Cuando Gólubiev se lo hubo explicado, Chonkin se rascó la nuca y, habiendo expresado la opinión de que en cualquier caso nada tenían ya que perder, le pidió que le asignase una nueva zona de laboreo. El presidente accedió, y prometió transferir el equipo de Chonkin a una parcela forrajera. El trato quedó cerrado, y al abandonar, con las últimas luces del día, el edificio de la administración, sólo con dificultad conseguían ambos hombres mantenerse en pie. Ya en el porche, el presidente se detuvo para cerrar la puerta. Chonkin, a su lado, hacía esfuerzos por guardar el equilibrio.

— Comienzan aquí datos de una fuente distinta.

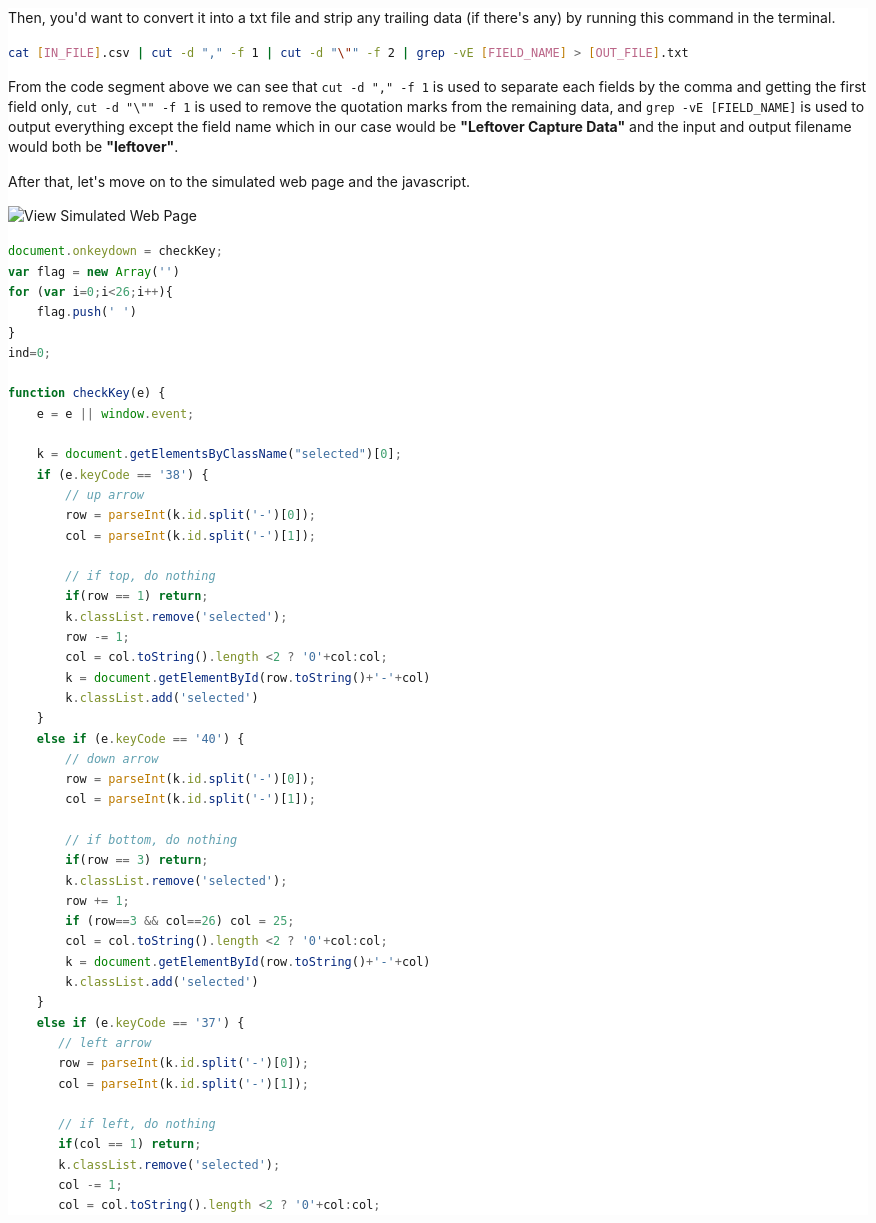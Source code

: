 Then, you'd want to convert it into a txt file and strip any trailing data (if there's any) by running this command in the terminal.

```bash
cat [IN_FILE].csv | cut -d "," -f 1 | cut -d "\"" -f 2 | grep -vE [FIELD_NAME] > [OUT_FILE].txt
```

From the code segment above we can see that ```cut -d "," -f 1``` is used to separate each fields by the comma and getting the first field only, ```cut -d "\"" -f 1``` is used to remove the quotation marks from the remaining data, and ```grep -vE [FIELD_NAME]``` is used to output everything except the field name which in our case would be **"Leftover Capture Data"** and the input and output filename would both be **"leftover"**.

After that, let's move on to the simulated web page and the javascript.

![View Simulated Web Page](https://i.ibb.co/1rb4WZs/simulated-web-page.png)

```javascript
document.onkeydown = checkKey;
var flag = new Array('')
for (var i=0;i<26;i++){
	flag.push(' ')
}
ind=0;

function checkKey(e) {
    e = e || window.event;

    k = document.getElementsByClassName("selected")[0];
    if (e.keyCode == '38') {
        // up arrow
        row = parseInt(k.id.split('-')[0]);
        col = parseInt(k.id.split('-')[1]);

        // if top, do nothing
        if(row == 1) return;
        k.classList.remove('selected');
        row -= 1;
        col = col.toString().length <2 ? '0'+col:col;
        k = document.getElementById(row.toString()+'-'+col)
        k.classList.add('selected')
    }
    else if (e.keyCode == '40') {
        // down arrow
        row = parseInt(k.id.split('-')[0]);
        col = parseInt(k.id.split('-')[1]);

        // if bottom, do nothing
        if(row == 3) return;
        k.classList.remove('selected');
        row += 1;
        if (row==3 && col==26) col = 25;
        col = col.toString().length <2 ? '0'+col:col;
        k = document.getElementById(row.toString()+'-'+col)
        k.classList.add('selected')
    }
    else if (e.keyCode == '37') {
       // left arrow
       row = parseInt(k.id.split('-')[0]);
       col = parseInt(k.id.split('-')[1]);

       // if left, do nothing
       if(col == 1) return;
       k.classList.remove('selected');
       col -= 1;
       col = col.toString().length <2 ? '0'+col:col;
```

—Tú, Vania, eres una persona inteligente por demás —dijo con torpe lengua Gólubiev según trataba de localizar la cerradura al tacto—. A primera vista pareces tonto de remate, pero bien analizada, la tuya es una inteligencia de ministro. No tendrías que ser soldado raso; tú vales para mandar una compañía. Y, si me apuras, hasta un batallón.

—Vamos, y hasta una división —lo alentó con jactancia Chonkin que, con una mano apoyada en la baranda, se había puesto a orinar en el mismo porche.

—Bueno, eso de la división es disparar un poco lejos —dijo el presidente que, abandonada la búsqueda del cerrojo, se puso también a orinar.

—Pues dejémoslo en un regimiento —cedió Chonkin según se abrochaba.

No había advertido que estaba al borde de un peldaño, y esa distracción hizo que rodase estrepitosamente escaleras abajo.

Todavía en el porche y aferrándose a la baranda, el presidente esperó a que Chonkin se levantara. Pero no se levantaba.

—¡Iván! —llamó Gólubiev en la oscuridad.

Ninguna respuesta.

Para no caer, el presidente se tendió boca abajo en el suelo y, de esta forma, los pies por delante, salvó a rastras los escalones que separaban el porche de la plaza. Luego, a cuatro patas, avanzó por la hierba impregnada de relente palpándola sin detenerse hasta topar con Chonkin que, tendido de espaldas y ampliamente separados los brazos, respiraba con la profundidad y la placidez características del sueño. Gólubiev gateó un poco más y se dejó caer en posición transversal sobre el cuerpo de Chonkin.

—Iván.

—¿Eh?

—¿Estás vivo? —indagó el presidente.

—No lo sé —respondió Chonkin—. ¿Qué tengo encima?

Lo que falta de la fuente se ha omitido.